What you are asked to do
Compute how many lines in the listing below hold the string "tags", then state only the result.

Top of Data to process

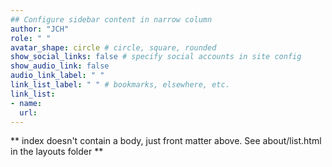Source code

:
 ```yaml
---
## Configure sidebar content in narrow column
author: "JCH"
role: " "
avatar_shape: circle # circle, square, rounded
show_social_links: false # specify social accounts in site config
show_audio_link: false
audio_link_label: " "
link_list_label: " " # bookmarks, elsewhere, etc.
link_list:
- name: 
  url: 
---
```


** index doesn't contain a body, just front matter above.
See about/list.html in the layouts folder **
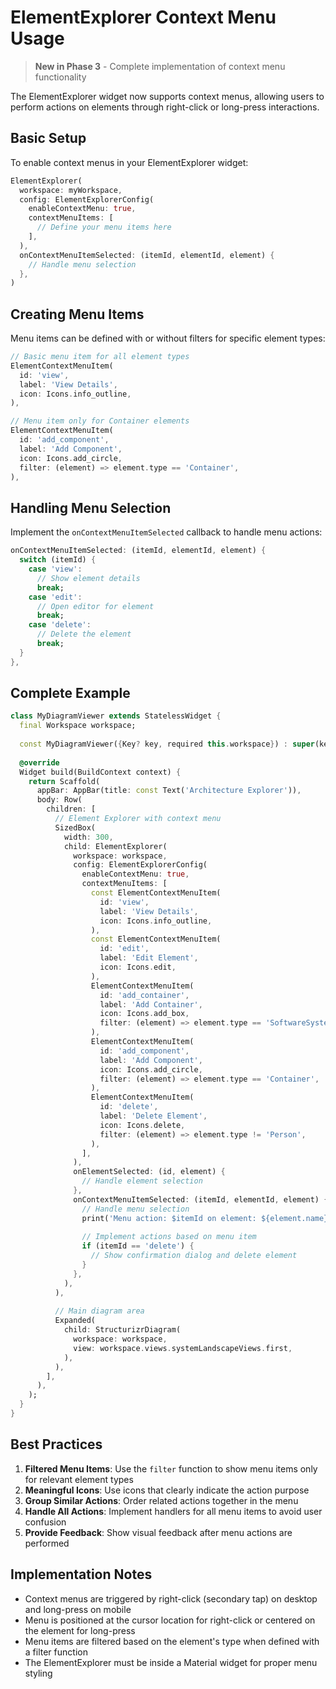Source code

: # ElementExplorer Context Menu Usage

> **New in Phase 3** - Complete implementation of context menu functionality

The ElementExplorer widget now supports context menus, allowing users to perform actions on elements through right-click or long-press interactions.

## Basic Setup

To enable context menus in your ElementExplorer widget:

```dart
ElementExplorer(
  workspace: myWorkspace,
  config: ElementExplorerConfig(
    enableContextMenu: true,
    contextMenuItems: [
      // Define your menu items here
    ],
  ),
  onContextMenuItemSelected: (itemId, elementId, element) {
    // Handle menu selection
  },
)
```

## Creating Menu Items

Menu items can be defined with or without filters for specific element types:

```dart
// Basic menu item for all element types
ElementContextMenuItem(
  id: 'view',
  label: 'View Details',
  icon: Icons.info_outline,
),

// Menu item only for Container elements
ElementContextMenuItem(
  id: 'add_component',
  label: 'Add Component',
  icon: Icons.add_circle,
  filter: (element) => element.type == 'Container',
),
```

## Handling Menu Selection

Implement the `onContextMenuItemSelected` callback to handle menu actions:

```dart
onContextMenuItemSelected: (itemId, elementId, element) {
  switch (itemId) {
    case 'view':
      // Show element details
      break;
    case 'edit':
      // Open editor for element
      break;
    case 'delete':
      // Delete the element
      break;
  }
},
```

## Complete Example

```dart
class MyDiagramViewer extends StatelessWidget {
  final Workspace workspace;
  
  const MyDiagramViewer({Key? key, required this.workspace}) : super(key: key);
  
  @override
  Widget build(BuildContext context) {
    return Scaffold(
      appBar: AppBar(title: const Text('Architecture Explorer')),
      body: Row(
        children: [
          // Element Explorer with context menu
          SizedBox(
            width: 300,
            child: ElementExplorer(
              workspace: workspace,
              config: ElementExplorerConfig(
                enableContextMenu: true,
                contextMenuItems: [
                  const ElementContextMenuItem(
                    id: 'view',
                    label: 'View Details',
                    icon: Icons.info_outline,
                  ),
                  const ElementContextMenuItem(
                    id: 'edit',
                    label: 'Edit Element',
                    icon: Icons.edit,
                  ),
                  ElementContextMenuItem(
                    id: 'add_container',
                    label: 'Add Container',
                    icon: Icons.add_box,
                    filter: (element) => element.type == 'SoftwareSystem',
                  ),
                  ElementContextMenuItem(
                    id: 'add_component',
                    label: 'Add Component',
                    icon: Icons.add_circle,
                    filter: (element) => element.type == 'Container',
                  ),
                  ElementContextMenuItem(
                    id: 'delete',
                    label: 'Delete Element',
                    icon: Icons.delete,
                    filter: (element) => element.type != 'Person',
                  ),
                ],
              ),
              onElementSelected: (id, element) {
                // Handle element selection
              },
              onContextMenuItemSelected: (itemId, elementId, element) {
                // Handle menu selection
                print('Menu action: $itemId on element: ${element.name}');
                
                // Implement actions based on menu item
                if (itemId == 'delete') {
                  // Show confirmation dialog and delete element
                }
              },
            ),
          ),
          
          // Main diagram area
          Expanded(
            child: StructurizrDiagram(
              workspace: workspace,
              view: workspace.views.systemLandscapeViews.first,
            ),
          ),
        ],
      ),
    );
  }
}
```

## Best Practices

1. **Filtered Menu Items**: Use the `filter` function to show menu items only for relevant element types
2. **Meaningful Icons**: Use icons that clearly indicate the action purpose
3. **Group Similar Actions**: Order related actions together in the menu
4. **Handle All Actions**: Implement handlers for all menu items to avoid user confusion
5. **Provide Feedback**: Show visual feedback after menu actions are performed

## Implementation Notes

- Context menus are triggered by right-click (secondary tap) on desktop and long-press on mobile
- Menu is positioned at the cursor location for right-click or centered on the element for long-press
- Menu items are filtered based on the element's type when defined with a filter function
- The ElementExplorer must be inside a Material widget for proper menu styling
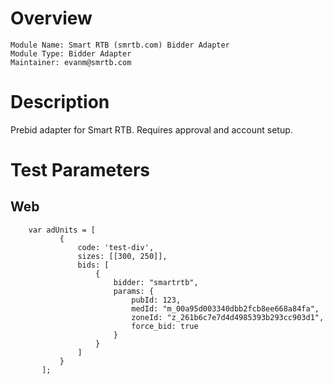 # Overview

```
Module Name: Smart RTB (smrtb.com) Bidder Adapter
Module Type: Bidder Adapter
Maintainer: evanm@smrtb.com
```

# Description

Prebid adapter for Smart RTB. Requires approval and account setup.

# Test Parameters

## Web
```
    var adUnits = [
           {
               code: 'test-div',
               sizes: [[300, 250]],
               bids: [
                   {
                       bidder: "smartrtb",
                       params: {
                           pubId: 123, 
                           medId: "m_00a95d003340dbb2fcb8ee668a84fa",
                           zoneId: "z_261b6c7e7d4d4985393b293cc903d1",
                           force_bid: true
                       }
                   }
               ]
           }
       ];
```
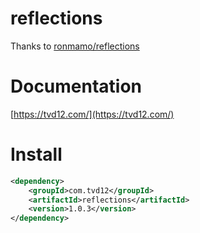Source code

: # reflections

Thanks to [ronmamo/reflections](https://github.com/ronmamo/reflections)

# Documentation

[https://tvd12.com/](https://tvd12.com/)

# Install

```xml
<dependency>
    <groupId>com.tvd12</groupId>
    <artifactId>reflections</artifactId>
    <version>1.0.3</version>
</dependency>
```

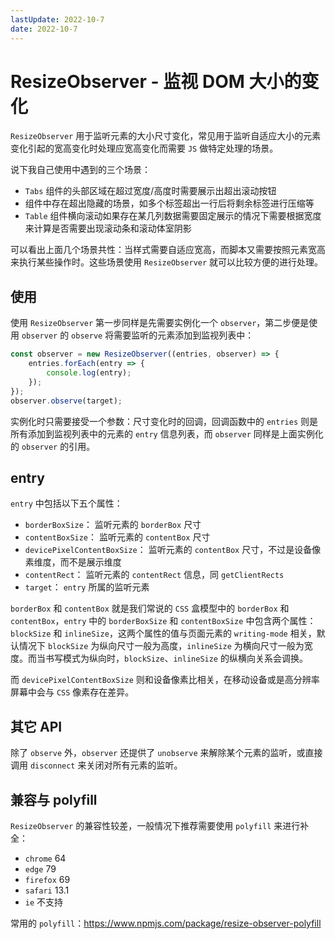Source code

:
 ```yaml
---
lastUpdate: 2022-10-7
date: 2022-10-7
---
```

# ResizeObserver - 监视 DOM 大小的变化

`ResizeObserver` 用于监听元素的大小尺寸变化，常见用于监听自适应大小的元素变化引起的宽高变化时处理应宽高变化而需要 `JS` 做特定处理的场景。

说下我自己使用中遇到的三个场景：

-   `Tabs` 组件的头部区域在超过宽度/高度时需要展示出超出滚动按钮
-   组件中存在超出隐藏的场景，如多个标签超出一行后将剩余标签进行压缩等
-   `Table` 组件横向滚动如果存在某几列数据需要固定展示的情况下需要根据宽度来计算是否需要出现滚动条和滚动体室阴影

可以看出上面几个场景共性：当样式需要自适应宽高，而脚本又需要按照元素宽高来执行某些操作时。这些场景使用 `ResizeObserver` 就可以比较方便的进行处理。

## 使用

使用 `ResizeObserver` 第一步同样是先需要实例化一个 `observer`，第二步便是使用 `observer` 的 `observe` 将需要监听的元素添加到监视列表中：

```js
const observer = new ResizeObserver((entries, observer) => {
    entries.forEach(entry => {
        console.log(entry);
    });
});
observer.observe(target);
```

实例化时只需要接受一个参数：尺寸变化时的回调，回调函数中的 `entries` 则是所有添加到监视列表中的元素的 `entry` 信息列表，而 `observer` 同样是上面实例化的 `observer` 的引用。

## entry

`entry` 中包括以下五个属性：

-   `borderBoxSize`： 监听元素的 `borderBox` 尺寸
-   `contentBoxSize`： 监听元素的 `contentBox` 尺寸
-   `devicePixelContentBoxSize`： 监听元素的 `contentBox` 尺寸，不过是设备像素维度，而不是展示维度
-   `contentRect`： 监听元素的 `contentRect` 信息，同 `getClientRects`
-   `target`： `entry` 所属的监听元素

`borderBox` 和 `contentBox` 就是我们常说的 `CSS` 盒模型中的 `borderBox` 和 `contentBox`，`entry` 中的 `borderBoxSize` 和 `contentBoxSize` 中包含两个属性：`blockSize` 和 `inlineSize`，这两个属性的值与页面元素的 `writing-mode` 相关，默认情况下 `blockSize` 为纵向尺寸一般为高度，`inlineSize` 为横向尺寸一般为宽度。而当书写模式为纵向时，`blockSize`、`inlineSize` 的纵横向关系会调换。

而 `devicePixelContentBoxSize` 则和设备像素比相关，在移动设备或是高分辨率屏幕中会与 `CSS` 像素存在差异。

## 其它 API

除了 `observe` 外，`observer` 还提供了 `unobserve` 来解除某个元素的监听，或直接调用 `disconnect` 来关闭对所有元素的监听。

## 兼容与 polyfill

`ResizeObserver` 的兼容性较差，一般情况下推荐需要使用 `polyfill` 来进行补全：

-   `chrome` 64
-   `edge` 79
-   `firefox` 69
-   `safari` 13.1
-   `ie` 不支持

常用的 `polyfill`：https://www.npmjs.com/package/resize-observer-polyfill

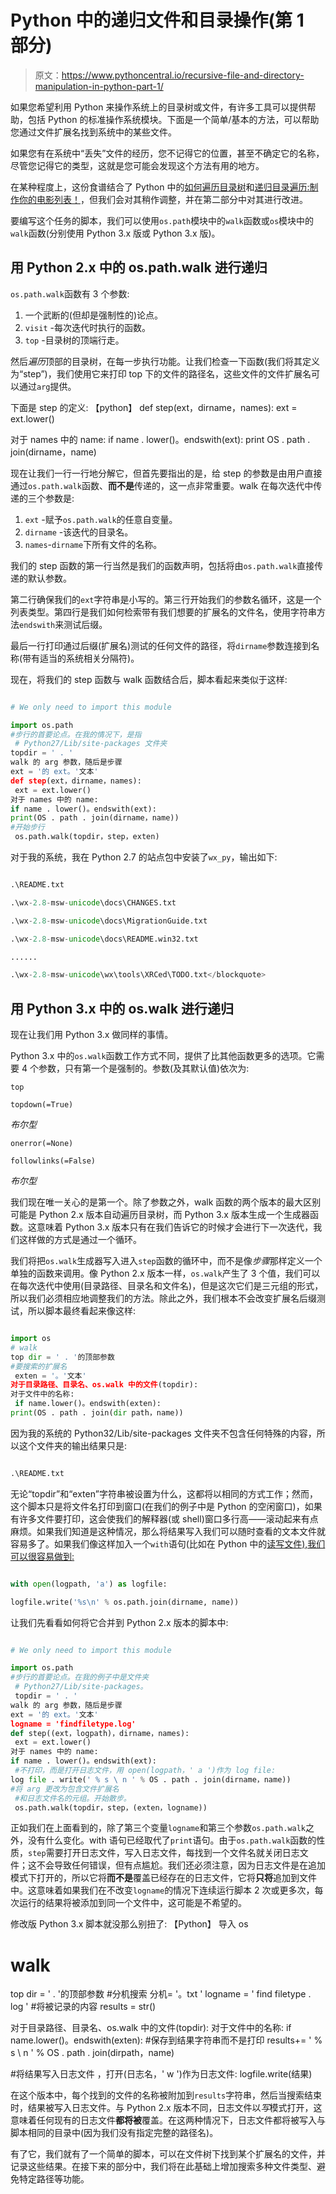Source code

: # Python 中的递归文件和目录操作(第 1 部分)

> 原文：<https://www.pythoncentral.io/recursive-file-and-directory-manipulation-in-python-part-1/>

如果您希望利用 Python 来操作系统上的目录树或文件，有许多工具可以提供帮助，包括 Python 的标准操作系统模块。下面是一个简单/基本的方法，可以帮助您通过文件扩展名找到系统中的某些文件。

如果您有在系统中“丢失”文件的经历，您不记得它的位置，甚至不确定它的名称，尽管您记得它的类型，这就是您可能会发现这个方法有用的地方。

在某种程度上，这份食谱结合了 Python 中的[如何遍历目录树](https://www.pythoncentral.io/how-to-traverse-a-directory-tree-in-python-guide-to-os-walk/ "How to Traverse a Directory Tree")和[递归目录遍历:制作你的电影列表！](https://www.pythoncentral.io/recursive-python-function-example-make-list-movies/ " Recursive Directory Traversal in Python: Make a list of your movies!")，但我们会对其稍作调整，并在第二部分中对其进行改进。

要编写这个任务的脚本，我们可以使用`os.path`模块中的`walk`函数或`os`模块中的`walk`函数(分别使用 Python 3.x 版或 Python 3.x 版)。

## **用 Python 2.x 中的 os.path.walk 进行递归**

`os.path.walk`函数有 3 个参数:

1.  一个武断的(但却是强制性的)论点。
2.  `visit` -每次迭代时执行的函数。
3.  `top` -目录树的顶端行走。

然后*遍历*顶部的目录树，在每一步执行功能。让我们检查一下函数(我们将其定义为“step”)，我们使用它来打印 top 下的文件的路径名，这些文件的文件扩展名可以通过`arg`提供。

下面是 step 的定义:
【python】
def step(ext，dirname，names):
ext = ext.lower()

对于 names 中的 name:
if name . lower()。endswith(ext):
print OS . path . join(dirname，name)

现在让我们一行一行地分解它，但首先要指出的是，给 step 的参数是由用户直接通过`os.path.walk`函数、**而不是**传递的，这一点非常重要。walk 在每次迭代中传递的三个参数是:

1.  `ext` -赋予`os.path.walk`的任意自变量。
2.  `dirname` -该迭代的目录名。
3.  `names`-`dirname`下所有文件的名称。

我们的 step 函数的第一行当然是我们的函数声明，包括将由`os.path.walk`直接传递的默认参数。

第二行确保我们的`ext`字符串是小写的。第三行开始我们的参数名循环，这是一个列表类型。第四行是我们如何检索带有我们想要的扩展名的文件名，使用字符串方法`endswith`来测试后缀。

最后一行打印通过后缀(扩展名)测试的任何文件的路径，将`dirname`参数连接到名称(带有适当的系统相关分隔符)。

现在，将我们的 step 函数与 walk 函数结合后，脚本看起来类似于这样:

```py

# We only need to import this module

import os.path
#步行的首要论点。在我的情况下，是指
 # Python27/Lib/site-packages 文件夹
topdir = ' . '
walk 的 arg 参数，随后是步骤
ext = '的 ext。'文本'
def step(ext，dirname，names): 
 ext = ext.lower()
对于 names 中的 name:
if name . lower()。endswith(ext):
print(OS . path . join(dirname，name))
#开始步行
 os.path.walk(topdir，step，exten) 

```

对于我的系统，我在 Python 2.7 的站点包中安装了`wx_py`，输出如下:

```py

.\README.txt

.\wx-2.8-msw-unicode\docs\CHANGES.txt

.\wx-2.8-msw-unicode\docs\MigrationGuide.txt

.\wx-2.8-msw-unicode\docs\README.win32.txt

......

.\wx-2.8-msw-unicode\wx\tools\XRCed\TODO.txt</blockquote>

```

## **用 Python 3.x 中的 os.walk 进行递归**

现在让我们用 Python 3.x 做同样的事情。

Python 3.x 中的`os.walk`函数工作方式不同，提供了比其他函数更多的选项。它需要 4 个参数，只有第一个是强制的。参数(及其默认值)依次为:

`top`

`topdown(=True)`

*布尔型*

`onerror(=None)`

`followlinks(=False)`

*布尔型*

我们现在唯一关心的是第一个。除了参数之外，walk 函数的两个版本的最大区别可能是 Python 2.x 版本自动遍历目录树，而 Python 3.x 版本生成一个生成器函数。这意味着 Python 3.x 版本只有在我们告诉它的时候才会进行下一次迭代，我们这样做的方式是通过一个循环。

我们将把`os.walk`生成器写入进入`step`函数的循环中，而不是像*步骤*那样定义一个单独的函数来调用。像 Python 2.x 版本一样，`os.walk`产生了 3 个值，我们可以在每次迭代中使用(目录路径、目录名和文件名)，但是这次它们是三元组的形式，所以我们必须相应地调整我们的方法。除此之外，我们根本不会改变扩展名后缀测试，所以脚本最终看起来像这样:

```py

import os
# walk
top dir = ' . '的顶部参数
#要搜索的扩展名
 exten = '。'文本'
对于目录路径、目录名、os.walk 中的文件(topdir): 
对于文件中的名称:
 if name.lower()。endswith(exten):
print(OS . path . join(dir path，name)) 

```

因为我的系统的 Python32/Lib/site-packages 文件夹不包含任何特殊的内容，所以这个文件夹的输出结果只是:

```py

.\README.txt

```

无论“topdir”和“exten”字符串被设置为什么，这都将以相同的方式工作；然而，这个脚本只是将文件名打印到窗口(在我们的例子中是 Python 的空闲窗口)，如果有许多文件要打印，这会使我们的解释器(或 shell)窗口多行高——滚动起来有点麻烦。如果我们知道是这种情况，那么将结果写入我们可以随时查看的文本文件就容易多了。如果我们像这样加入一个`with`语句(比如在 Python 中的[读写文件),我们可以很容易做到:](https://www.pythoncentral.io/reading-and-writing-to-files-in-python/)

```py

with open(logpath, 'a') as logfile:

logfile.write('%s\n' % os.path.join(dirname, name))

```

让我们先看看如何将它合并到 Python 2.x 版本的脚本中:

```py

# We only need to import this module

import os.path
#步行的首要论点。在我的例子中是文件夹
 # Python27/Lib/site-packages。
 topdir = ' . '
walk 的 arg 参数，随后是步骤
ext = '的 ext。'文本'
logname = 'findfiletype.log'
def step((ext，logpath)，dirname，names): 
 ext = ext.lower()
对于 names 中的 name:
if name . lower()。endswith(ext): 
 #不打印，而是打开日志文件，用 open(logpath，' a ')作为 log file:
log file . write(' % s \ n ' % OS . path . join(dirname，name))
#将 arg 更改为包含文件扩展名
 #和日志文件名的元组。开始散步。
 os.path.walk(topdir，step，(exten，logname)) 

```

正如我们在上面看到的，除了第三个变量`logname`和第三个参数`os.path.walk`之外，没有什么变化。with 语句已经取代了`print`语句。由于`os.path.walk`函数的性质，`step`需要打开日志文件，写入日志文件，每找到一个文件名就关闭日志文件；这不会导致任何错误，但有点尴尬。我们还必须注意，因为日志文件是在追加模式下打开的，所以它将**而不是**覆盖已经存在的日志文件，它将**只将**追加到文件中。这意味着如果我们在不改变`logname`的情况下连续运行脚本 2 次或更多次，每次运行的结果将被添加到同一个文件中，这可能是不希望的。

修改版 Python 3.x 脚本就没那么别扭了:
【Python】
导入 os

# walk
top dir = ' . '的顶部参数
#分机搜索
分机= '。txt '
logname = ' find filetype . log '
#将被记录的内容
results = str()

对于目录路径、目录名、os.walk 中的文件(topdir):
对于文件中的名称:
if name.lower()。endswith(exten):
#保存到结果字符串而不是打印
results+= ' % s \ n ' % OS . path . join(dirpath，name)

#将结果写入日志文件
，打开(日志名，' w ')作为日志文件:
logfile.write(结果)

在这个版本中，每个找到的文件的名称被附加到`results`字符串，然后当搜索结束时，结果被写入日志文件。与 Python 2.x 版本不同，日志文件以*写*模式打开，这意味着任何现有的日志文件**都将被**覆盖。在这两种情况下，日志文件都将被写入与脚本相同的目录中(因为我们没有指定完整的路径名)。

有了它，我们就有了一个简单的脚本，可以在文件树下找到某个扩展名的文件，并记录这些结果。在接下来的部分中，我们将在此基础上增加搜索多种文件类型、避免特定路径等功能。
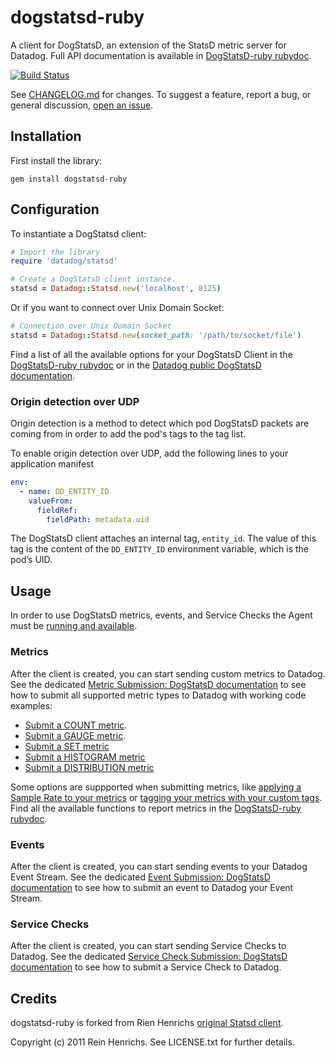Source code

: # dogstatsd-ruby

A client for DogStatsD, an extension of the StatsD metric server for Datadog. Full API documentation is available in [DogStatsD-ruby rubydoc](https://www.rubydoc.info/github/DataDog/dogstatsd-ruby/master/Datadog/Statsd).

[![Build Status](https://secure.travis-ci.org/DataDog/dogstatsd-ruby.svg)](http://travis-ci.org/DataDog/dogstatsd-ruby)

See [CHANGELOG.md](CHANGELOG.md) for changes. To suggest a feature, report a bug, or general discussion, [open an issue](http://github.com/DataDog/dogstatsd-ruby/issues/).

## Installation

First install the library:

```
gem install dogstatsd-ruby
```

## Configuration

To instantiate a DogStatsd client:

```ruby
# Import the library
require 'datadog/statsd'

# Create a DogStatsD client instance.
statsd = Datadog::Statsd.new('localhost', 8125)
```
Or if you want to connect over Unix Domain Socket:
```ruby
# Connection over Unix Domain Socket
statsd = Datadog::Statsd.new(socket_path: '/path/to/socket/file')
```

Find a list of all the available options for your DogStatsD Client in the [DogStatsD-ruby rubydoc](https://www.rubydoc.info/github/DataDog/dogstatsd-ruby/master/Datadog/Statsd) or in the [Datadog public DogStatsD documentation](https://docs.datadoghq.com/developers/dogstatsd/?tab=go#client-instantiation-parameters).

### Origin detection over UDP

Origin detection is a method to detect which pod DogStatsD packets are coming from in order to add the pod's tags to the tag list.

To enable origin detection over UDP, add the following lines to your application manifest
```yaml
env:
  - name: DD_ENTITY_ID
    valueFrom:
      fieldRef:
        fieldPath: metadata.uid
```
The DogStatsD client attaches an internal tag, `entity_id`. The value of this tag is the content of the `DD_ENTITY_ID` environment variable, which is the pod’s UID.

## Usage

In order to use DogStatsD metrics, events, and Service Checks the Agent must be [running and available](https://docs.datadoghq.com/developers/dogstatsd/?tab=ruby).

### Metrics

After the client is created, you can start sending custom metrics to Datadog. See the dedicated [Metric Submission: DogStatsD documentation](https://docs.datadoghq.com/developers/metrics/dogstatsd_metrics_submission/?tab=ruby) to see how to submit all supported metric types to Datadog with working code examples:

* [Submit a COUNT metric](https://docs.datadoghq.com/developers/metrics/dogstatsd_metrics_submission/?tab=ruby#count).
* [Submit a GAUGE metric](https://docs.datadoghq.com/developers/metrics/dogstatsd_metrics_submission/?tab=ruby#gauge).
* [Submit a SET metric](https://docs.datadoghq.com/developers/metrics/dogstatsd_metrics_submission/?tab=ruby#set)
* [Submit a HISTOGRAM metric](https://docs.datadoghq.com/developers/metrics/dogstatsd_metrics_submission/?tab=ruby#histogram)
* [Submit a DISTRIBUTION metric](https://docs.datadoghq.com/developers/metrics/dogstatsd_metrics_submission/?tab=ruby#distribution)

Some options are suppported when submitting metrics, like [applying a Sample Rate to your metrics](https://docs.datadoghq.com/developers/metrics/dogstatsd_metrics_submission/?tab=ruby#metric-submission-options) or [tagging your metrics with your custom tags](https://docs.datadoghq.com/developers/metrics/dogstatsd_metrics_submission/?tab=ruby#metric-tagging). Find all the available functions to report metrics in the [DogStatsD-ruby rubydoc](https://www.rubydoc.info/github/DataDog/dogstatsd-ruby/master/Datadog/Statsd).

### Events

After the client is created, you can start sending events to your Datadog Event Stream. See the dedicated [Event Submission: DogStatsD documentation](https://docs.datadoghq.com/developers/events/dogstatsd/?tab=ruby) to see how to submit an event to Datadog your Event Stream.

### Service Checks

After the client is created, you can start sending Service Checks to Datadog. See the dedicated [Service Check Submission: DogStatsD documentation](https://docs.datadoghq.com/developers/service_checks/dogstatsd_service_checks_submission/?tab=ruby) to see how to submit a Service Check to Datadog.

## Credits

dogstatsd-ruby is forked from Rien Henrichs [original Statsd
client](https://github.com/reinh/statsd).

Copyright (c) 2011 Rein Henrichs. See LICENSE.txt for
further details.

Bottom of Data to process

Written answer
2